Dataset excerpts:
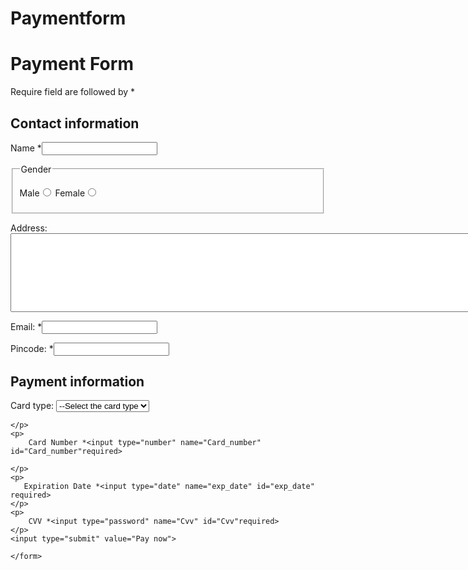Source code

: # Paymentform

<!--Form making-->
<!DOCTYPE html>
<html lang="en">
<head>
    <meta charset="UTF-8">
    <meta name="viewport" content="width=device-width, initial-scale=1.0">
    <title>Payment</title>
   
</head>
<body>
    <form action="">
        <h1>Payment Form</h1>
        <p>Require field are followed by *</p>
        <h2>Contact information</h2>
        <p>Name *<input type="text"name="name" required></p>
    <fieldset>
        <legend>Gender</legend>
        <p>
           Male<input type="radio"name="gender" id="Male">   <!--if we didnt write name attribute same it will asuume as both as different-->
           Female<input type="radio"name="gender" id="Female">
        </p>
    </fieldset>
    <p>Address:<textarea name="Address"id="Address"cols="100"rows="8"></textarea></p>
    <p>Email: *<input type="email" name="email" id="email"required></p>
    <p>Pincode: *<input type="number" name="Pincode" id="Pincode"required></p>
    <h2>Payment information</h2>
    <p>Card type:
        <select name="Card_type" id="Card_type" >
            <option value="">--Select the card type</option>
            <option value="Visa">Visa</option>
            <option value="Rupay">rupay</option>
            <option value="Mastercard">Mastercard</option>
        </select>

    </p>
    <p>
        Card Number *<input type="number" name="Card_number" id="Card_number"required>

    </p>
    <p>
       Expiration Date *<input type="date" name="exp_date" id="exp_date" required>
    </p>
    <p>
        CVV *<input type="password" name="Cvv" id="Cvv"required>
    </p>
    <input type="submit" value="Pay now">
       
    </form>
    
</body>
</html>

◆ YOUR INSTRUCTIONS ◆
Each record above is to be written out exactly; the pictures are not.

◆ PROBLEM SOLUTION ◆
Source code

: # Paymentform

<!--Form making-->
<!DOCTYPE html>
<html lang="en">
<head>
    <meta charset="UTF-8">
    <meta name="viewport" content="width=device-width, initial-scale=1.0">
    <title>Payment</title>
   
</head>
<body>
    <form action="">
        <h1>Payment Form</h1>
        <p>Require field are followed by *</p>
        <h2>Contact information</h2>
        <p>Name *<input type="text"name="name" required></p>
    <fieldset>
        <legend>Gender</legend>
        <p>
           Male<input type="radio"name="gender" id="Male">   <!--if we didnt write name attribute same it will asuume as both as different-->
           Female<input type="radio"name="gender" id="Female">
        </p>
    </fieldset>
    <p>Address:<textarea name="Address"id="Address"cols="100"rows="8"></textarea></p>
    <p>Email: *<input type="email" name="email" id="email"required></p>
    <p>Pincode: *<input type="number" name="Pincode" id="Pincode"required></p>
    <h2>Payment information</h2>
    <p>Card type:
        <select name="Card_type" id="Card_type" >
            <option value="">--Select the card type</option>
            <option value="Visa">Visa</option>
            <option value="Rupay">rupay</option>
            <option value="Mastercard">Mastercard</option>
        </select>

    </p>
    <p>
        Card Number *<input type="number" name="Card_number" id="Card_number"required>

    </p>
    <p>
       Expiration Date *<input type="date" name="exp_date" id="exp_date" required>
    </p>
    <p>
        CVV *<input type="password" name="Cvv" id="Cvv"required>
    </p>
    <input type="submit" value="Pay now">
       
    </form>
    
</body>
</html>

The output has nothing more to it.